3. Luteolina: clave en MCAS neuroinflamatorio
La luteolina es un flavonoide con un perfil especialmente interesante en MCAS con afectación neurológica.
A diferencia de la quercetina, la luteolina actúa de forma más marcada sobre:
- Mastocitos del sistema nervioso
- Microglía
- Neuroinflamación
Puede ser especialmente útil en pacientes con:
- Niebla mental
- Cefalea
- Hipersensibilidad sensorial
- Empeoramiento cognitivo post-esfuerzo
No bloquea leucotrienos directamente, pero reduce la respuesta inflamatoria inducida por ellos.
4. Boswellia: reducir leucotrienos para calmar el MCAS desde el origen
La Boswellia serrata es uno de los suplementos más relevantes en MCAS cuando los leucotrienos desempeñan un papel central.
Su mecanismo principal es la inhibición de la 5-lipoxigenasa (5-LOX), reduciendo la producción de leucotrienos.
Esto tiene varias implicaciones importantes:
- Disminuye broncoconstricción y disnea
- Reduce inflamación microvascular
- Atenúa activación mastocitaria secundaria
- No bloquea receptores cerebrales (a diferencia de montelukast)
En perfiles sensibles a efectos neuropsiquiátricos, Boswellia suele ser mejor tolerada que los antagonistas farmacológicos de leucotrienos.
5. Omega-3 (EPA/DHA): reducir el sustrato inflamatorio
Los omega-3 no actúan directamente sobre el mastocito, pero son fundamentales para:
- Reducir la disponibilidad de ácido araquidónico
- Desplazar la síntesis de eicosanoides hacia perfiles menos inflamatorios
- Favorecer la resolución de la inflamación
En MCAS crónico, los omega-3 funcionan como un tratamiento de fondo, no como rescate inmediato.
6. Vitamina C: apoyo clásico pero útil
La vitamina C puede:
- Reducir liberación de histamina
- Apoyar la degradación de mediadores inflamatorios
- Mejorar la tolerancia general en algunos pacientes
No suele ser suficiente por sí sola, pero puede ser un buen complemento, especialmente si existe déficit.

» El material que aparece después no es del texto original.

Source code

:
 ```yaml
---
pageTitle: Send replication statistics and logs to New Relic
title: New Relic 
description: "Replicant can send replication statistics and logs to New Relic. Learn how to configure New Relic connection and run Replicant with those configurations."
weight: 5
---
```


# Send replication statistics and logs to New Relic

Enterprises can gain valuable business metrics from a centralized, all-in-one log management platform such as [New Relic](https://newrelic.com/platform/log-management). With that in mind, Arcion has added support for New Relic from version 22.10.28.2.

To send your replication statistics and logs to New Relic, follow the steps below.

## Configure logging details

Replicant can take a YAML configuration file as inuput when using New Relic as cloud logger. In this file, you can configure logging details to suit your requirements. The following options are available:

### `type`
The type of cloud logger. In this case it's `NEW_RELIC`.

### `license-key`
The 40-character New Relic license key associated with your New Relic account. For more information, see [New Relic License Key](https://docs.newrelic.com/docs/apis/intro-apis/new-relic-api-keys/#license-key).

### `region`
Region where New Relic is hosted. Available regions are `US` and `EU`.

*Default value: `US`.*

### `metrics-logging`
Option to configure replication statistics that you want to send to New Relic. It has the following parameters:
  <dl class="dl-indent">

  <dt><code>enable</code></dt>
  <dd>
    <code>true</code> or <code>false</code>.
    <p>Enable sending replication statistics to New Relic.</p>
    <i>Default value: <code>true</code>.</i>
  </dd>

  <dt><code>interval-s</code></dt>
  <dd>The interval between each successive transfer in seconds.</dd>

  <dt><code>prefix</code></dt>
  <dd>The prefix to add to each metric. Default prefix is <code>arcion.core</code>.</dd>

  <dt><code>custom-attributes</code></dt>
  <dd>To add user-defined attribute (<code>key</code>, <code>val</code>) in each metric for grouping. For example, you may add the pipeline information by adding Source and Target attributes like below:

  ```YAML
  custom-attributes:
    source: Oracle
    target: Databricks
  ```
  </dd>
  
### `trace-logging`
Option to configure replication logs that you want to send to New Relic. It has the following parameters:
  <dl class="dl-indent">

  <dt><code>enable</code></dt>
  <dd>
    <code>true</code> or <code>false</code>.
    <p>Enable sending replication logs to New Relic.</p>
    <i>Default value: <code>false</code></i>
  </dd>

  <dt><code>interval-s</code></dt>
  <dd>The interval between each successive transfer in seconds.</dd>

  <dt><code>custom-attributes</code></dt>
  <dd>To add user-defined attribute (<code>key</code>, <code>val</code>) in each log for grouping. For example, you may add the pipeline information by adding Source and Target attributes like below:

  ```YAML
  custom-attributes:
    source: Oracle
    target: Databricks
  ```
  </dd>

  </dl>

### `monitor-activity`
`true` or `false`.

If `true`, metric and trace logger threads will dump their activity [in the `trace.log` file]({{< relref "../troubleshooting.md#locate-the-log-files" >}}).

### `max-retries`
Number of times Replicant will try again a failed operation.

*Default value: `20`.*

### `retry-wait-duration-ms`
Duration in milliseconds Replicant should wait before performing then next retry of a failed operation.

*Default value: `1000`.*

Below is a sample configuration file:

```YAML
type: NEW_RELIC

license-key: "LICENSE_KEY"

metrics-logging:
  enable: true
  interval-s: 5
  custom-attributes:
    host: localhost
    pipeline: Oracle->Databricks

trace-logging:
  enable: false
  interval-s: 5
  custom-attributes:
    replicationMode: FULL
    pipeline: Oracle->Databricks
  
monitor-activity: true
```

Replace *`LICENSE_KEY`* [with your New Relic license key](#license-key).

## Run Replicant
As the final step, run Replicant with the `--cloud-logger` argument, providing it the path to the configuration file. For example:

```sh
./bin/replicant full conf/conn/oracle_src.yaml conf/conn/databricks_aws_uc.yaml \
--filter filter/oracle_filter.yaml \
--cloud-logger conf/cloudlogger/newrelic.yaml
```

7. Otros suplementos con papel secundario
- Curcumina: modulador inflamatorio general, útil como apoyo
- Resveratrol: antioxidante con efecto antiinflamatorio leve
- Magnesio: puede reducir excitabilidad neuromuscular asociada a MCAS
Estos suplementos suelen ser más útiles como coadyuvantes que como tratamientos principales.
8. Cómo combinar suplementos en MCAS (enfoque racional)
En MCAS secundario a EM/SFC o covid persistente, suele funcionar mejor una estrategia por capas:
- Quercetina → estabilización mastocitaria periférica
- Luteolina → MCAS neuroinflamatorio
- Boswellia → reducción de leucotrienos
- Omega-3 → resolución inflamatoria a medio plazo
No es necesario usar todos a la vez. La clave es identificar qué vía predomina en cada persona.
9. Conclusión
El MCAS no es un problema único ni homogéneo. En muchos casos, especialmente en enfermedades post-infecciosas, es un fenómeno neuroinmune y secundario.
Los suplementos pueden ser herramientas muy útiles si se utilizan con criterio fisiopatológico:
- No bloquear de forma brusca
- Reducir producción de mediadores clave
- Estabilizar mastocitos y microglía
Boswellia, luteolina y quercetina forman un núcleo lógico para muchos pacientes, siempre ajustado a la tolerancia individual.